Нам, конечно, были рады. Я более всего сидел дома и нашел несколько пищи умственным занятиям своим в беседах с пастором имения Палена Циммерманом, человеком, кажущимся простодушным и откровенным. В разговорах с ним я мог заметить, сколько духовенство той страны отклонилось от настоящей цели своей – проповедания слова Божия. И сие-то, может быть, было причиной тому, что первые приступы православной пропаганды имели успех между латышами. Пасторы у них – помещики без владений; кредит свой поддерживают они вмешательством в частные и семейные дела крестьян, охотно прибегающих к их мнению и суду, и занятия такого рода узаконены ими под названием Consultation, для чего у них есть даже назначенные дни и часы; но при этом уже устраняются помышления о вере: их заменяют виды корысти. Пасторы выдают прихожанам своим письменные виды на позволение ходить по миру и собирать подаяния, сами же либо знаются с владельцами, либо проводят время в исследованиях учености, по тем предметам или наукам, к коим они более имеют склонности.
Я не имел случая сделать с кем-либо знакомство и проводил время свое более в одиночестве, и в сем отношении мне только удалось два раза видеться с генералом Крейцом, под начальством которого я некоторое время служил в Польскую войну…
Я не упустил, однако же, случая обозреть все, что могло возбудить мое любопытство в Митаве[133]
, и посетил музеум курляндский, заведение примечательное, как остаток национальности той стороны. В музеуме сем хранятся рыцарские доспехи, собрание портретов всех герцогов Курляндских, начиная от первого Кетлера до известной красавицы Бирон, вышедшей замуж за племянника Талейрана, собрание всех птиц, собственно в Курляндии водящихся, собрание вещей и оружия, принадлежавшего латышам до и во время завоевания их немецкими рыцарями, собрание разного рода уродов, родившихся в Курляндии, собрание набитых птиц и жаворонков американских.
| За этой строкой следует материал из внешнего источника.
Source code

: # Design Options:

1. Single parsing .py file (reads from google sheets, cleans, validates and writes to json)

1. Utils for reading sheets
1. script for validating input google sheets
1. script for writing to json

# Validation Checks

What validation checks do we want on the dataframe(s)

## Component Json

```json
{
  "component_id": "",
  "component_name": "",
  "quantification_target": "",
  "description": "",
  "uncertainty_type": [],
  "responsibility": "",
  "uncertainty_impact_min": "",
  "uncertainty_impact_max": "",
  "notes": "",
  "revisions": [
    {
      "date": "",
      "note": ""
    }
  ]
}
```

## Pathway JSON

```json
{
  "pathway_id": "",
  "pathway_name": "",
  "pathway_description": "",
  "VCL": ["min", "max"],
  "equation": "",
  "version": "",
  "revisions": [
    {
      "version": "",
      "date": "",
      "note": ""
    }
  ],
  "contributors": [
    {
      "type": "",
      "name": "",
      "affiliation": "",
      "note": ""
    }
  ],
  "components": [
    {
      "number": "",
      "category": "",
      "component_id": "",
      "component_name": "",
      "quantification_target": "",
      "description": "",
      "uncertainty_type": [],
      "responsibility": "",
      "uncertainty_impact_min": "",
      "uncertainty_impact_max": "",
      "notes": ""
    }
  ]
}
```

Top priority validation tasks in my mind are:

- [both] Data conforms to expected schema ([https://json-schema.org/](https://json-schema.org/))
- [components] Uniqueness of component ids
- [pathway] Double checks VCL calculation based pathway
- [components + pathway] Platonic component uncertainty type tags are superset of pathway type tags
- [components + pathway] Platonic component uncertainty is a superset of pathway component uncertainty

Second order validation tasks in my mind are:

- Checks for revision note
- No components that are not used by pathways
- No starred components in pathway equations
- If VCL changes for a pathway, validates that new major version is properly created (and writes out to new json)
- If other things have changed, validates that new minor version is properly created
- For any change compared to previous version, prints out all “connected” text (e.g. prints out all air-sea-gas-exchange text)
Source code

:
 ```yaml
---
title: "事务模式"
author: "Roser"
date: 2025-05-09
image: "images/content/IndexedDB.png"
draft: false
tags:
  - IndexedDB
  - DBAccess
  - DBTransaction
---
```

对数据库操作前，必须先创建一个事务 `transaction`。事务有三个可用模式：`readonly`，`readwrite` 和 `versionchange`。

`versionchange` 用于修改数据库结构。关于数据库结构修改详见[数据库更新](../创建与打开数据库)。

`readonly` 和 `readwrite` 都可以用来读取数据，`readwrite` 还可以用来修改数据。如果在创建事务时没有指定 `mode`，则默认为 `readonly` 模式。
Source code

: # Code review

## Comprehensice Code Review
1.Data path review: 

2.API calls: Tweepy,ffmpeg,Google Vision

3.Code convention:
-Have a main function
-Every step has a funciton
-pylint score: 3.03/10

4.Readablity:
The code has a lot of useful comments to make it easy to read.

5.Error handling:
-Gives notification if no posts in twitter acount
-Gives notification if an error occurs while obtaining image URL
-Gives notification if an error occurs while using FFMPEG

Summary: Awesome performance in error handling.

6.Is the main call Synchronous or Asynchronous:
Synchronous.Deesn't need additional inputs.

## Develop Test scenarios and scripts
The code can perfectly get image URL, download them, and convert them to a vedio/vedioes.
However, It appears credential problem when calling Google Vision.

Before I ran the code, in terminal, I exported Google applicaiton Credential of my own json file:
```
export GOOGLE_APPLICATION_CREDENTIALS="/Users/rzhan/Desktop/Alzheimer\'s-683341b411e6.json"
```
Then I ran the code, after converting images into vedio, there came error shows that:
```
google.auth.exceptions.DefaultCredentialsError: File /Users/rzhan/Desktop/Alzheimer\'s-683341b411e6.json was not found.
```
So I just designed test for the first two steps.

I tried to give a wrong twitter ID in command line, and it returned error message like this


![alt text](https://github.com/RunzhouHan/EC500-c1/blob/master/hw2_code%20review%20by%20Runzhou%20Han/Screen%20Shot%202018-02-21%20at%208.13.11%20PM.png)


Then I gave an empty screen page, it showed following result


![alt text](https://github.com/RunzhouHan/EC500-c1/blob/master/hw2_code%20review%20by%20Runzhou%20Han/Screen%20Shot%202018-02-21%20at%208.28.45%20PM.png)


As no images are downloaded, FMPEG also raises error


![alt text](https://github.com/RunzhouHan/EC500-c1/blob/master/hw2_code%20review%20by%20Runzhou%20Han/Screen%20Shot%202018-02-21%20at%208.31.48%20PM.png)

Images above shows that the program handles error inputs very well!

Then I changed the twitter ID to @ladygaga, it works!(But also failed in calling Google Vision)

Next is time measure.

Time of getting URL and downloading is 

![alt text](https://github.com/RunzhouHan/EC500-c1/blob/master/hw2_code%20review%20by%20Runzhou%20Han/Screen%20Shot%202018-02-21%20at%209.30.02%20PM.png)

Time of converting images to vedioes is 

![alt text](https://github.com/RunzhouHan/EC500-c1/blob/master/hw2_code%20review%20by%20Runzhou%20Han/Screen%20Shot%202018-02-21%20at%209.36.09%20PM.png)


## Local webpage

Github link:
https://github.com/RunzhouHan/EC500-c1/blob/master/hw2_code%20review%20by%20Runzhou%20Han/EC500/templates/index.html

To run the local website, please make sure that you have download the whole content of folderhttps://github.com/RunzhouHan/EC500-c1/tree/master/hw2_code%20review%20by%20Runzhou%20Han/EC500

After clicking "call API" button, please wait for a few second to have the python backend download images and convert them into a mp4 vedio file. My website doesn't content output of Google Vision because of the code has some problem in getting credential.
Музеум сей довольно обширный собран с одних курляндцев, без какого-либо вспоможения со стороны правительства, но с некоторого времени начинает упадать. Настоящего хозяйственного попечительства о нем нет, а есть какое-то неважное лицо, род слуги, который не что иное, как хранитель замка. Многие приношения, если и занесены в опись, то еще не размещены, а сложены в углу, в беспорядке, как бы в ожидании заботливого попечителя. В музеум сей принимались все приношения курляндцев, относящиеся даже до личных подвигов уроженцев курляндских. Так я нашел там известное изображение смерти бывшего адъютанта моего курляндца Лауница, убитого в 40-х годах в Абхазии, памятник, доставленный в музеум братом убитого. В музеум сей принимаются даже портреты курляндцев, известных на службе, или по каким-либо заслугам на военном или ученом поприще. Так видел я там портрет генерала Ридигера, командира 3-го пехотного корпуса. Жаль, что заведение сие упадает без всякой надежды вновь подняться, не иначе как с участием правительства, ибо бароны остыли к собиранию национальных памятников.Я навестил также в Митаве склеп, в коем хранятся останки всех герцогов их, опять начиная с Кетлера до последнего Бирона, злодея России. Все они сложены в великолепных гробах. Кетлера остались только одни кости; но последние герцоги, вероятно, набитые или бальзамированные, сохранились почти в целости. Сам же Бирон лежит среди их, как бы неприкосновенный временем, на поругание потомства. В лице его сохранилось выражение злости, которую он утолял на наших предках и несчастном отечестве нашем, и отвратительный по воспоминаниям лик его лежит одетый в придворном платье с андреевским орденом. Склеп этот находится под замком[134]
: отдельное большое строение, уже русскими построенное[135], в котором долгое время жил Людовик XVIII[136].Долее десяти дней, проведенных мною в Митаве, я бы стал скучать, потому что мне предстояло приятнейшее препровождение времени в Нарве и в Петербурге, с родными и людьми, ко мне ближе расположенными и более гостеприимными.
1847 год
Около 2-го числа января месяца выехал я со старшей дочерью из Митавы в Нарву для свидания с Прасковьей Николаевной Ахвердовой. Мы приехали ночевать в тот же день в Ригу, где, за неимением удобного помещения в гостинице, остановились ночевать у племянника моего Муравьева, Василия, сына брата Михайлы, служившего тогда адъютантом при военном генерал-губернаторе остзейских провинций Головине.